- _Exercise description_
Please copy each line of the listing that includes the string "Index".
---------- Data extracts ----------
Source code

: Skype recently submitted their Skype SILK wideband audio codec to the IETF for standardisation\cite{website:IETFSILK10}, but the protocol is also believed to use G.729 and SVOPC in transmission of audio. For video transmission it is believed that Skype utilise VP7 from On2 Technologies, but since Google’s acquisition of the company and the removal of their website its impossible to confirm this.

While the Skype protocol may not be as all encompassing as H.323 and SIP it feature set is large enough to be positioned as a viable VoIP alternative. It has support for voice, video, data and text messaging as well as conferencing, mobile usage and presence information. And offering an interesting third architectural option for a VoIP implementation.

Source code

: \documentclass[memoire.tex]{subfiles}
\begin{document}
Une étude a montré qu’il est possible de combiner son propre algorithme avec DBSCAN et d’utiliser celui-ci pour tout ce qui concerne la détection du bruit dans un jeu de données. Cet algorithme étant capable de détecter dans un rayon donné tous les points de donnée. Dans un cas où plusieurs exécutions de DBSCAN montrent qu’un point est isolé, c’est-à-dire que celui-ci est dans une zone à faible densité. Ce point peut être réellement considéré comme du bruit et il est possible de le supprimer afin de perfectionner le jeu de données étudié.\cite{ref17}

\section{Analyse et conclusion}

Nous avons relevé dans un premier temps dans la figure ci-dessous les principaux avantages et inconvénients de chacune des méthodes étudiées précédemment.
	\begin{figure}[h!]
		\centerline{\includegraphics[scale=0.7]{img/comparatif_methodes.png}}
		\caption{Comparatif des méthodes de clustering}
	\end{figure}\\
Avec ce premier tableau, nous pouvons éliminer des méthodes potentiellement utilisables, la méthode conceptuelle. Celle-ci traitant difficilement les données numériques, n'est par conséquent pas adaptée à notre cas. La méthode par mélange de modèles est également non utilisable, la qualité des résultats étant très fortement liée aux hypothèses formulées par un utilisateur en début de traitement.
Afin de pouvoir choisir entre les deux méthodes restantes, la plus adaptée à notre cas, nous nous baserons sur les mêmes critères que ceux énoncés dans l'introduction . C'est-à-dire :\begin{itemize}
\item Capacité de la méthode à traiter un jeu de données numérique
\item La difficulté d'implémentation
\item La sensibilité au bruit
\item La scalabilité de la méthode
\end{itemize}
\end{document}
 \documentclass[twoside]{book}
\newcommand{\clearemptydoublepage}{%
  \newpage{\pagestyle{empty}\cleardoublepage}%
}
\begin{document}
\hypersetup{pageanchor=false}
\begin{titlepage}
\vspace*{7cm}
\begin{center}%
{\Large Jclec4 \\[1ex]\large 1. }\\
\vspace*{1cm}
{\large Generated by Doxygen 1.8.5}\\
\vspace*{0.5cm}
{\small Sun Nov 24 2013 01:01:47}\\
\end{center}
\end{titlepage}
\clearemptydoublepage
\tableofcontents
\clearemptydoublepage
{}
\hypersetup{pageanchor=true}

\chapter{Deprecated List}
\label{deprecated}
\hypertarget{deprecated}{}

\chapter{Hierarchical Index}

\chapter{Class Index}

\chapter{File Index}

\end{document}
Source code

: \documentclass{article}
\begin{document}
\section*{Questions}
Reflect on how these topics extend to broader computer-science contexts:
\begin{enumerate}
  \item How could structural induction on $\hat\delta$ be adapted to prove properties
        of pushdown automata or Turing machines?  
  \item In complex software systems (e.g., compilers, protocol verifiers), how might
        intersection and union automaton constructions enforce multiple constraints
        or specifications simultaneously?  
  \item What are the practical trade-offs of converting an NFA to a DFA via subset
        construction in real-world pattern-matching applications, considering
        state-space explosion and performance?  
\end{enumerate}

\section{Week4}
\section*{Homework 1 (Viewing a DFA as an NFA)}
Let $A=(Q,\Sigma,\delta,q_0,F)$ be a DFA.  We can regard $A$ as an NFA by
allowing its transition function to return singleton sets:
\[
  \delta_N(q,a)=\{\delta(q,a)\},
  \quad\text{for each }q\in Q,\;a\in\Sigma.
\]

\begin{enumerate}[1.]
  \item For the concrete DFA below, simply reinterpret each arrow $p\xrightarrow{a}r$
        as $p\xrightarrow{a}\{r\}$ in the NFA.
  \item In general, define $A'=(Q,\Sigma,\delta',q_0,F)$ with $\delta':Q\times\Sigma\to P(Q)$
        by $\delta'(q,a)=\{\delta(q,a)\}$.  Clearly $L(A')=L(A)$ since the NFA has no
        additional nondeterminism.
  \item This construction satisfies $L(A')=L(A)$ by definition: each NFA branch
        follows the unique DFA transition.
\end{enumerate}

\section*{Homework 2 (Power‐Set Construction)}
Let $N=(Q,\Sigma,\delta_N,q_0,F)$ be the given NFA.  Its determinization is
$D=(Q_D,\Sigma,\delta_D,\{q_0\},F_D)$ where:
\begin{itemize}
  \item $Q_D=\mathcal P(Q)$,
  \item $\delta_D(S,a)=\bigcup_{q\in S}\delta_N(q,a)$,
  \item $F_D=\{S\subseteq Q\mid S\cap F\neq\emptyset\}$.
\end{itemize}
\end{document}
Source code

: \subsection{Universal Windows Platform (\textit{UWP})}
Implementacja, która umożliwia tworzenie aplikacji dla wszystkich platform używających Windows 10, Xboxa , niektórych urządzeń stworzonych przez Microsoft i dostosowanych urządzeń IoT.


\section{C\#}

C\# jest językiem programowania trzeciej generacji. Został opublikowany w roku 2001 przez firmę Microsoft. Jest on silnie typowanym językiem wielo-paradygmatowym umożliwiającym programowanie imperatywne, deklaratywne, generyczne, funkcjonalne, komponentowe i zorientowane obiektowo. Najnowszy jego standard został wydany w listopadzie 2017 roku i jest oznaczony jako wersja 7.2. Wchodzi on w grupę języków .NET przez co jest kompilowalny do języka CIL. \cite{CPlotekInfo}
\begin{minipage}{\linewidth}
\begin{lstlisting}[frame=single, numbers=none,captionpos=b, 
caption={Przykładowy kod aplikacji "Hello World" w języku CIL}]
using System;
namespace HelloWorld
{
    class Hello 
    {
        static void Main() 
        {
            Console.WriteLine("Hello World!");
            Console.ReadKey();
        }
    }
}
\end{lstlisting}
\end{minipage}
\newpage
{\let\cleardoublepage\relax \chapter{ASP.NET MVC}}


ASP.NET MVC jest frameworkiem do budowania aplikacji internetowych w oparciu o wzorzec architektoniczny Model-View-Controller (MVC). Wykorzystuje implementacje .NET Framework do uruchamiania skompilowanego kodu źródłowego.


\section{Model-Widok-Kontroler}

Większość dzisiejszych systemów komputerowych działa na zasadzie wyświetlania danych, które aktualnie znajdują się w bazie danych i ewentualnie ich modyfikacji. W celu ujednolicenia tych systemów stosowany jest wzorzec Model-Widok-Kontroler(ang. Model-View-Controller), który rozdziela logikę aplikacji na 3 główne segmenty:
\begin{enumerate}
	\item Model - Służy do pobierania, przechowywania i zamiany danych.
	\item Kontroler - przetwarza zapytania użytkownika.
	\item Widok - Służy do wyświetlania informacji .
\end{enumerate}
----------
- _Result of the task_
\chapter{Hierarchical Index}
\chapter{Class Index}
\chapter{File Index}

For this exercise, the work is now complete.